● **WORK REQUEST**:
Where does the word "visit" occur in the data below? Copy each line that holds it.
━━━ PROVIDED ENTRIES ━━━
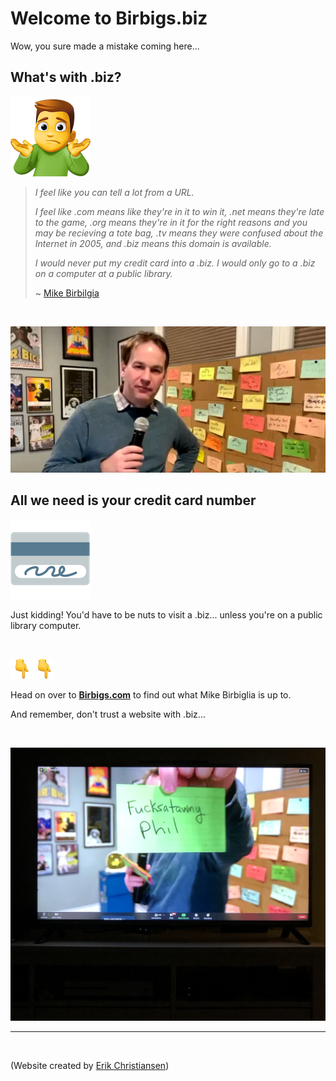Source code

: # Welcome to Birbigs.biz

Wow, you sure made a mistake coming here...

## What's with .biz?

![man shrug](/images/man-shrugging_1f937-200d-2642-fe0f.png)

> *I feel like you can tell a lot from a URL.*  
>
>*I feel like .com means like they're in it to win it, .net means they're late to the game, .org means they're in it for the right reasons and you may be recieving a tote bag, .tv means they were confused about the Internet in 2005, and .biz means this domain is available.*
>
>*I would never put my credit card into a .biz. I would only go to a .biz on a computer at a public library.* 
>
>~ [Mike Birbilgia](https://twitter.com/birbigs/status/1362806141928017925)

<br />

![Birbiglia](/images/Birbigs1.png)

## All we need is your credit card number

![credit card](/images/credit-card_1f4b3.png)

Just kidding! You'd have to be nuts to visit a .biz... unless you're on a public library computer.

<br />

 ![finger pointing down](images/backhand-index-pointing-down_1f447.png)
 ![finger pointing down](images/backhand-index-pointing-down_1f447.png)

Head on over to **[Birbigs.com](https://www.birbigs.com/)** to find out what Mike Birbiglia is up to.

And remember, don't trust a website with .biz...

<br />

![Fucksatawny Phil](/images/fucksatawny-phil.jpeg)

------------------
<br />

(Website created by [Erik Christiansen](https://erikchristiansen.net/))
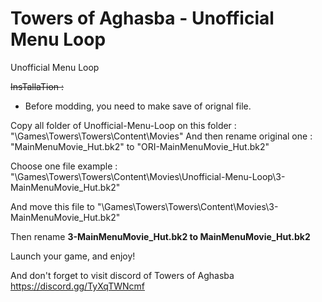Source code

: # Towers of Aghasba - Unofficial Menu Loop

Unofficial Menu Loop

<s>InsTallaTion :</S>

- Before modding, you need to make save of orignal file.

Copy all folder of Unofficial-Menu-Loop on this folder : "\Games\Towers\Towers\Content\Movies"
And then rename original one : "MainMenuMovie_Hut.bk2" to "ORI-MainMenuMovie_Hut.bk2"

Choose one file
example :  "\Games\Towers\Towers\Content\Movies\Unofficial-Menu-Loop\3-MainMenuMovie_Hut.bk2"

And move this file to "\Games\Towers\Towers\Content\Movies\3-MainMenuMovie_Hut.bk2"

Then rename <b>3-MainMenuMovie_Hut.bk2 to MainMenuMovie_Hut.bk2</b>

Launch your game, and enjoy!

And don't forget to visit discord of Towers of Aghasba
https://discord.gg/TyXqTWNcmf
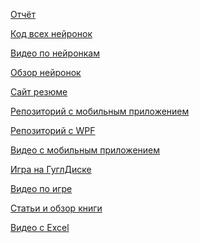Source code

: <p><a href="https://docs.google.com/document/d/1Wg_BChoGUx8D4bd0jIf-HQXVNMDAtBwy/edit?usp=drivesdk&ouid=117718695914833510081&rtpof=true&sd=true">Отчёт</a></p>
<p><a href="https://github.com/Avar1tia/neironki/blob/main/README.md">Код всех нейронок</a></p>
<p><a href="https://drive.google.com/drive/folders/1NTRZH0bEXG7-j1y_SJ5-eNGL5lPUO8aJ?usp=sharing">Видео по нейронкам</a></p>
<p><a href="https://drive.google.com/file/d/11T5D75gj5bwEBgnvhfSvD01v9AX1-0iv/view?usp=sharing">Обзор нейронок</a></p>
<p><a href="https://colab.research.google.com/drive/1kQ-ZN5I9L9k2pR597iqDkVnStrzTNs2E?hl=ru">Сайт резюме</a></p>
<p><a href="https://github.com/Avar1tia/gigacomob">Репозиторий с мобильным приложением</a></p>
<p><a href="https://github.com/Avar1tia/gigacofinal">Репозиторий с WPF</a></p>
<p><a href="https://drive.google.com/file/d/1vAO26okfbTXp08p_z1mZwtaX7P-sir6L/view?usp=sharing">Видео с мобильным приложением</a></p>
<p><a href="https://drive.google.com/drive/folders/12LZbORLwBaa77ZqYaSC3QpAuS8bF5qPa?usp=sharing">Игра на ГуглДиске</a></p>
<p><a href="https://drive.google.com/file/d/1UmInDvqRRQwg7o2QLnaCoz-mZBMBdRrF/view?usp=sharing">Видео по игре</a></p>
<p><a href="https://drive.google.com/drive/folders/1ZAG7th84APW9c6flozvITcs8XMVGN5wb?usp=sharing">Статьи и обзор книги</a></p>
<p><a href="https://drive.google.com/file/d/17z0qwyviMT6a3rUYtG-MCNM34Rk9IDfd/view?usp=sharing">Видео с Excel</a></p>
━━━
● **OUTPUT**:
Just kidding! You'd have to be nuts to visit a .biz... unless you're on a public library computer.
And don't forget to visit discord of Towers of Aghasba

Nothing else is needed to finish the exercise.